X-Ray Powder Diffraction Beamline at CAMD
The Louisiana Board of Regents funded the proposal “Synchrotron Powder X-Ray Diffractometry” to CAMD in 2004 to build a powder diffraction beamline. The beamline produced its first diffraction pattern in June 2006. Though funding to build this powder diffraction facility came from the Board of Regents’ Geological and Environmental Sciences category, it can be used by researchers from many disciplines.
Powder X-ray diffractometry (PXRD) is a widely-used characterization tool. It is typically performed with a sealed tube X-ray source having a restricted energy (or wavelength) spectrum consisting of a few intense peaks (characteristic lines) superimposed on a low-intensity broad-continuum background. This type of source also has a high angular divergence limiting the angular resolution. A synchrotron, in contrast, produces very bright X-rays over a wide wavelength range with very low divergence. Thus many types of experiments can be done with a synchrotron powder X-ray diffractometer which cannot simply be replicated with a laboratory diffractometer.
The mature field of PXRD received a boost when it was coupled with synchrotron radiation in the 1980s.
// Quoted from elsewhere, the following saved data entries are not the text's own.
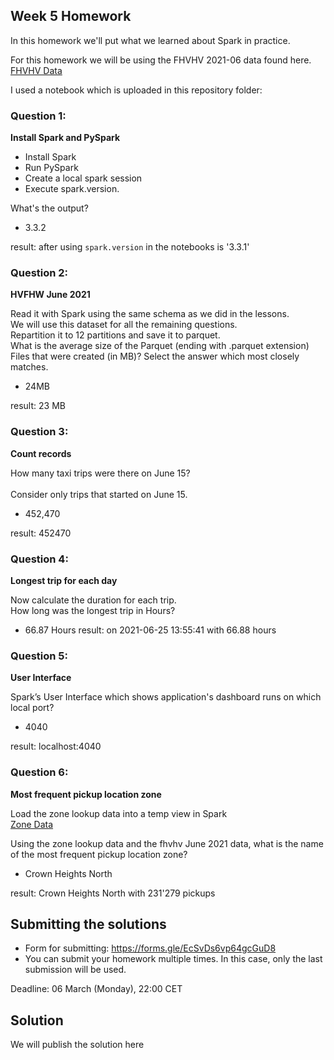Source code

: ## Week 5 Homework 

In this homework we'll put what we learned about Spark in practice.

For this homework we will be using the FHVHV 2021-06 data found here. [FHVHV Data](https://github.com/DataTalksClub/nyc-tlc-data/releases/download/fhvhv/fhvhv_tripdata_2021-06.csv.gz )

I used a notebook which is uploaded in this repository folder:  


### Question 1: 

**Install Spark and PySpark** 

- Install Spark
- Run PySpark
- Create a local spark session
- Execute spark.version.

What's the output?
- 3.3.2

result: after using `spark.version` in the notebooks is '3.3.1'


### Question 2: 

**HVFHW June 2021**

Read it with Spark using the same schema as we did in the lessons.</br> 
We will use this dataset for all the remaining questions.</br>
Repartition it to 12 partitions and save it to parquet.</br>
What is the average size of the Parquet (ending with .parquet extension) Files that were created (in MB)? Select the answer which most closely matches.</br>

- 24MB

result: 23 MB


### Question 3: 

**Count records**  

How many taxi trips were there on June 15?</br></br>
Consider only trips that started on June 15.</br>

- 452,470

result: 452470


### Question 4: 

**Longest trip for each day**  

Now calculate the duration for each trip.</br>
How long was the longest trip in Hours?</br>

- 66.87 Hours
result: on 2021-06-25 13:55:41 with 66.88 hours


### Question 5: 

**User Interface**

 Spark’s User Interface which shows application's dashboard runs on which local port?</br>

- 4040

result: localhost:4040

### Question 6: 

**Most frequent pickup location zone**

Load the zone lookup data into a temp view in Spark</br>
[Zone Data](https://github.com/DataTalksClub/nyc-tlc-data/releases/download/misc/taxi_zone_lookup.csv)</br>

Using the zone lookup data and the fhvhv June 2021 data, what is the name of the most frequent pickup location zone?</br>

- Crown Heights North

result: Crown Heights North with 231'279 pickups


## Submitting the solutions

* Form for submitting: https://forms.gle/EcSvDs6vp64gcGuD8
* You can submit your homework multiple times. In this case, only the last submission will be used. 

Deadline: 06 March (Monday), 22:00 CET


## Solution

We will publish the solution here
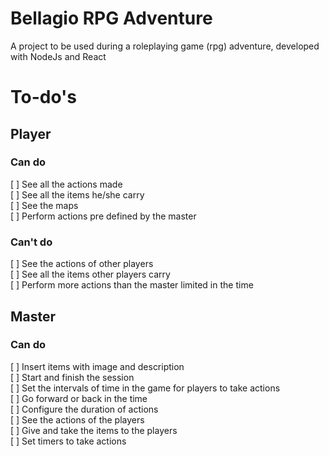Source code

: # Bellagio RPG Adventure
A project to be used during a roleplaying game (rpg) adventure, developed with NodeJs and React

# To-do's

## Player 

### Can do
[  ] See all the actions made\
[  ] See all the items he/she carry\
[  ] See the maps\
[  ] Perform actions pre defined by the master

### Can't do
[  ] See the actions of other players\
[  ] See all the items other players carry\
[  ] Perform more actions than the master limited in the time

## Master

### Can do
[  ] Insert items with image and description\
[  ] Start and finish the session\
[  ] Set the intervals of time in the game for players to take actions\
[  ] Go forward or back in the time\
[  ] Configure the duration of actions\
[  ] See the actions of the players\
[  ] Give and take the items to the players\
[  ] Set timers to take actions
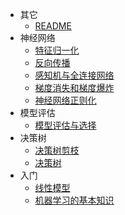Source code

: * 其它
  * [README](机器学习/README.md)
* 神经网络
  * [特征归一化](机器学习/神经网络/特征归一化.md)
  * [反向传播](机器学习/神经网络/反向传播.md)
  * [感知机与全连接网络](机器学习/神经网络/感知机与全连接网络.md)
  * [梯度消失和梯度爆炸](机器学习/神经网络/梯度消失和梯度爆炸.md)
  * [神经网络正则化](机器学习/神经网络/神经网络正则化.md)
* 模型评估
  * [模型评估与选择](机器学习/模型评估/模型评估与选择.md)
* 决策树
  * [决策树剪枝](机器学习/决策树/决策树剪枝.md)
  * [决策树](机器学习/决策树/决策树.md)
* 入门
  * [线性模型](机器学习/入门/线性模型.md)
  * [机器学习的基本知识](机器学习/入门/机器学习的基本知识.md)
Many important problems in materials science, chemistry, and mineralogy such as crystal structure determination and refinement of commercially important synthetic zeolites, early crystallization processes in cements, precise location of trace elements in minerals, etc., have been solved with synchrotron powder X-ray diffraction.
The advantages of synchrotron X-ray powder diffraction over conventional powder diffraction are:
• A range of wavelengths over a wide energy range can be used; with the laboratory source, it is usually fixed
• Energy dispersive X-ray diffraction is possible
• High intensities
• Narrower peak width, thus reducing overlaps between peaks
• Easier modeling – peak shapes are simpler compared to laboratory source
• Resonant diffraction - using incident X-ray energy below and above the absorption edge of a particular element (resonant diffraction), its location in a crystal structure can be more precisely defined.
Figure 1 shows a photograph of the powder diffraction end station. The four-circle Huber diffractometer is in the center. For powder diffraction operation only two circles are being used. The beam is monitored and the diffraction pattern normalized by an ionization chamber on the left. The powder sample is placed in the middle on the holder which can be rotated ate various speeds. The solid state detector is on the right. The source and receiving slits are 300 and 200 μm, respectively. The radius of the goniometer circle is 17 cm.
The diffraction pattern of lanthanum hexaboride (LaB6), a National Institute of Science and Technology (NIST) standard commonly used to assess performance of powder diffractometers, is shown in Figure 2. The same standard, run at the Stanford Synchrotron Radiation Laboratory (SSRL) when it was a second generation source operated at 2.5 GeV, is also shown for comparison. The lower flux at the CAMD bending magnet produces lower peak to background ratio. The resolution is moderate.
Rietveld refinement of crystal structure, whole pattern fitting, and quantitative phase analysis using these techniques are commonly performed with powder diffraction data. The absence of overlapping Ka1 and Ka2 peaks and simple peak shapes make Rietveld refinement with synchrotron radiation simpler. Figure 3 shows Rietveld refinement for the same novaculite (obtained from The Gem Dugout) with GSAS. The synchrotron data show a lower residual error.